Solidarität am Grenzübergang Irun
Im baskischen Irun (Gipuzkoa) gibt es jeden Tag neue Gesichter – und jeden Tag fehlen andere. Die Flüchtlinge kommen desorientiert an, aber die meisten von ihnen haben ein Ziel vor Augen: den französischen Staat. Viele haben dort Verwandte, andere wollen noch weiter nach Norden. Der erste Schritt ist der über die Grenze. Die Flüchtlinge sind teilweise schon Jahre unterwegs und wollen gegen alle Widerstände auch die letzte Etappe erfolgreich hinter sich bringen. Unterstützt von baskischen Freiwilligen.

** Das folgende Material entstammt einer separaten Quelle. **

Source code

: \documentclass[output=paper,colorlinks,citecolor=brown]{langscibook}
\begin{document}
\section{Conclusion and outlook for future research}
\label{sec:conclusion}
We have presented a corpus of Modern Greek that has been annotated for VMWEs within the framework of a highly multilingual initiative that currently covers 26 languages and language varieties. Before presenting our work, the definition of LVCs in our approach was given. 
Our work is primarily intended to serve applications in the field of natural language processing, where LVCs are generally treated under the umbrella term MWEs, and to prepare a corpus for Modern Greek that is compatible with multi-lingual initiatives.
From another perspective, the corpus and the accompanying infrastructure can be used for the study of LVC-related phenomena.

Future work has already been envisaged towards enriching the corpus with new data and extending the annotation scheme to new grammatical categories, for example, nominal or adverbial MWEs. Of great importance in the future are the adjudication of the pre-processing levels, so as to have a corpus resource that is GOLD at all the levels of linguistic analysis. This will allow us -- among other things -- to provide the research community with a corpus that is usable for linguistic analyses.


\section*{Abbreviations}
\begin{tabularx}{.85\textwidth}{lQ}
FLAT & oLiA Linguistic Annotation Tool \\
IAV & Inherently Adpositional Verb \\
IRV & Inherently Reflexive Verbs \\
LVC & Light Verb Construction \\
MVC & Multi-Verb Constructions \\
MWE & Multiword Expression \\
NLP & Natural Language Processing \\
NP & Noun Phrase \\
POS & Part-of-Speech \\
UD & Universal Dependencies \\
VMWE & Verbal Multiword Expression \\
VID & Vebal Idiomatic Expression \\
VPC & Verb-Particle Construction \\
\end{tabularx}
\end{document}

Afrikanische Flüchtlinge versuchen über das Baskenland nach Frankreich oder weiter in den europäischen Norden zu kommen. Von den Behörden werden sie ignoriert, aber Nachbarschaftsgruppen sind aktiv, um für das Nötigste zu sorgen: Essen und ein Dach über dem Kopf. Dritter Baskultur-Beitrag zum aktuellen Thema Flüchtlinge im Baskenland.

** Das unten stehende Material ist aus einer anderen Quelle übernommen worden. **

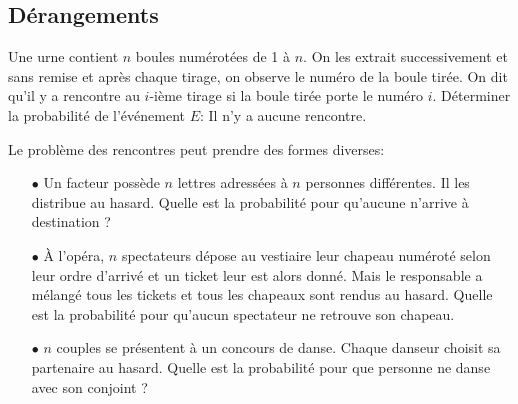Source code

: \subsection{Dérangements}

\begin{exercice} 
Une urne contient $n$ boules num\'erot\'ees de 1 \`a $n$. On les extrait successivement et sans remise et apr\`es chaque tirage, on observe le num\'ero de la boule tir\'ee. On dit qu'il y a rencontre au $i$-i\`eme tirage si la boule tir\'ee porte le num\'ero $i$. D\'eterminer la probabilit\'e de l'\'ev\'enement $E$: \og Il n'y a aucune rencontre\fg.

\begin{rems}
Le probl\`{e}me des rencontres peut prendre des formes diverses:
\begin{itemize}
\item[$\bullet$] Un facteur poss\`{e}de $n$ lettres adress\'ees \`{a} $n$ personnes diff\'erentes. Il les distribue au hasard. Quelle est la probabilit\'e pour qu'aucune n'arrive \`{a} destination ?
\item[$\bullet$] \`{A} l'op\'era, $n$ spectateurs d\'epose au vestiaire leur chapeau num\'erot\'e selon leur ordre d'arriv\'e et un ticket leur est alors donn\'e. Mais le responsable a m\'elang\'e tous les tickets et tous les chapeaux sont rendus au hasard. Quelle est la probabilit\'e pour qu'aucun spectateur ne retrouve son chapeau.
\item[$\bullet$] $n$ couples se pr\'esentent \`{a} un concours de danse. Chaque danseur choisit sa partenaire au hasard. Quelle est la probabilit\'e pour que personne ne danse avec son conjoint ?
\end{itemize}
\end{rems}

\end{exercice}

Im ersten Beitrag wurde die Situation von ankommenden Flüchtlingen in Bilbao beschrieben (1). Im zweiten ging es um Willkommensgesten gegenüber Tourist*innen, die für Flüchtlinge in keinster Weise gelten (2). Im dritten geht es nun um die Situation an der Grenze zwischen dem südbaskischen Gipuzkoa und dem französischen Staat, in den viele gerne weiterreisen wollen.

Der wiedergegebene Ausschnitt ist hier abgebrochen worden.